Noshir Contractor: Which takes you back to your initial profession, in the ad business.

Safiya Noble: Right. Publicly traded companicompasses are required to maximize shareholder investment and profit at all costs, so there is no social responsibility, there is no social justice in the frameworks of Wall Street. I think we’re seeing now a decade of the results of that kind of misplaced value in our society.

Noshir Contractor: A lot of the tech industry engages in some pretty brazen experiments where they try to engage in some kind of an intervention where they would experiment with a particular kind of manipulation for a day. And you’ve compared that to something that would not be allowed in industries such as the pharmaceutical industry, in the tobacco industry. 

Safiya Noble: The way in which Silicon corridors around the world are able to articulate their work is shrouded in math, science, engineering. We have to be careful about how we deploy even words and frameworks like science, that get used as a shield sometimes right for some of the most egregious kinds of products and services. I heard the investigative journalists who broke the story about Compass, the recidivism prediction software, right, that is profoundly racist, predicting African Americans, I think it was like at a four or five times the rate of white people who were arrested, to go back to jail or to stay in prison. They had all these boxes of paper documents to prove how the harm was happening. And the programmers, they didn’t want to hear it. And I remember sitting on this panel, in fact, it was at Stanford, with these journalists.
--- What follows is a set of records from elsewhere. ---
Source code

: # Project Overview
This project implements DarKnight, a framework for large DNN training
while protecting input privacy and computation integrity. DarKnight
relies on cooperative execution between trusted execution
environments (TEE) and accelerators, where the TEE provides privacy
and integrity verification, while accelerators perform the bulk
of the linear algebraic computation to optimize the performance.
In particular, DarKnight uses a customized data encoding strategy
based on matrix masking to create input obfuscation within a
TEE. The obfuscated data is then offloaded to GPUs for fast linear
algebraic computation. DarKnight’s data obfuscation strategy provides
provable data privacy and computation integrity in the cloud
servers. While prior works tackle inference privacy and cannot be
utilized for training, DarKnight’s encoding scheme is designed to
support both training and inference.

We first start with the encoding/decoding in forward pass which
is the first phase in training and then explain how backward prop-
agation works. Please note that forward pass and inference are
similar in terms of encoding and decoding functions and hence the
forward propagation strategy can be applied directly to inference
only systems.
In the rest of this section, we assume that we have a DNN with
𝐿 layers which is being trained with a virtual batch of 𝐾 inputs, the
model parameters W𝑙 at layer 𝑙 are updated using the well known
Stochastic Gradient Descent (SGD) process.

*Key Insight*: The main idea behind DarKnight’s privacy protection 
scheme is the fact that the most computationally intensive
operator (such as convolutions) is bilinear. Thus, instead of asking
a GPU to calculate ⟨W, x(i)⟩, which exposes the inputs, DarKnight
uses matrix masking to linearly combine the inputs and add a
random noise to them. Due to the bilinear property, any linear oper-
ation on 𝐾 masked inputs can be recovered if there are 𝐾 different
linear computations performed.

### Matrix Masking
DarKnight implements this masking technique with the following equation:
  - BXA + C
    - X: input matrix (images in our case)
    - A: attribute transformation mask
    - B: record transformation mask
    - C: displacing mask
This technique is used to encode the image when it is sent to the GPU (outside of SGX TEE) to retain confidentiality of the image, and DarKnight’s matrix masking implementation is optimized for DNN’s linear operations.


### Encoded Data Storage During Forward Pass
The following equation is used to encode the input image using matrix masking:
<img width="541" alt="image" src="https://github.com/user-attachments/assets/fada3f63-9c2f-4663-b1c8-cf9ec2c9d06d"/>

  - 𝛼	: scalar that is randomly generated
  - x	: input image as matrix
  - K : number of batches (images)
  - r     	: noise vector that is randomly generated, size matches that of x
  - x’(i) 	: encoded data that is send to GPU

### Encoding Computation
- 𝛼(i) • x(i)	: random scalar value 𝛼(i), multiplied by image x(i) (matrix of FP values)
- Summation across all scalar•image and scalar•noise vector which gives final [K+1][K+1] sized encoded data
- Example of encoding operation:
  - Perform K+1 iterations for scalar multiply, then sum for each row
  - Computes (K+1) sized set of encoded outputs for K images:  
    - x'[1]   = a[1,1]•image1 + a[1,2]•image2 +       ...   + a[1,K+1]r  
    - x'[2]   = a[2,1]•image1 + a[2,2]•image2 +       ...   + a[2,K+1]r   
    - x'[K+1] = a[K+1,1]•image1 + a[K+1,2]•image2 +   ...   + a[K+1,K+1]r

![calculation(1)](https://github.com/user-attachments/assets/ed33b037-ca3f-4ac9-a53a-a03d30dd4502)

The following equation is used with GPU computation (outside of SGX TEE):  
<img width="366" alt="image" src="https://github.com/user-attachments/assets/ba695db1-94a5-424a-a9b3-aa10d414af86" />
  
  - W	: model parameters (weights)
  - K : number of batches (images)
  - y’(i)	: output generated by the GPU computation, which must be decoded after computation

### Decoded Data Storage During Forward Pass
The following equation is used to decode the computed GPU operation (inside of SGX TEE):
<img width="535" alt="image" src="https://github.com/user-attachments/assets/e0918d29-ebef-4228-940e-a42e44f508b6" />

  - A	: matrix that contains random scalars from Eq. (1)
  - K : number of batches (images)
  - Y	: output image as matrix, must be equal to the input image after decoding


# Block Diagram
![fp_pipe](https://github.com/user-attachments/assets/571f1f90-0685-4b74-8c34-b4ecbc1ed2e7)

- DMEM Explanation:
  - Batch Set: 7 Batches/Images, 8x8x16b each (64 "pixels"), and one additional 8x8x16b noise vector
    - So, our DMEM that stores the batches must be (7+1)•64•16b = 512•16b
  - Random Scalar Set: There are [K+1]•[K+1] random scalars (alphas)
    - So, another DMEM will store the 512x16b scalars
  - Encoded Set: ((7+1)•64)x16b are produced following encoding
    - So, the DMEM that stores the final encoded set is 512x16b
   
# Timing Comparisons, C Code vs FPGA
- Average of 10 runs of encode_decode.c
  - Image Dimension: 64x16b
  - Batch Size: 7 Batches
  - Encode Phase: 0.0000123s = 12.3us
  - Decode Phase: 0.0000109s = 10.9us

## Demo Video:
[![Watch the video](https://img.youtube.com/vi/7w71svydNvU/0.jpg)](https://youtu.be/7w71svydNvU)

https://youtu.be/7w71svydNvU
I thought to myself, you know, we would never let three guys rent some space in a strip mall like those guys, and cook up some drugs and roll it out in pharmacies, right and then when people die or people are harmed, we say, “Hey, it’s just chemistry. Chemistry can’t be dangerous,” right? Like, we would never do that. So why is it that in the tech industry, we allow this kind of deep belief in the neutrality of these technologies without realizing that so many people have personally been harmed. And I think that we have to look at other industries, even like the era of big cotton, you know, during the transatlantic slave trade. We had many, many arguments during that era, where people said, you know, “We can’t do away with the institution of slavery and the enslavement of African people and Indigenous people, because the American economies are built on it, it’s impossible, our economy would collapse.” And that is actually the same kind of discourse that we use today. And I think there’s a lot to learn from these other historical moments, and figure out how we will shift the paradigm as we did for those other industries.

Noshir Contractor: That includes the abolitionist movement as well as a historical precedent.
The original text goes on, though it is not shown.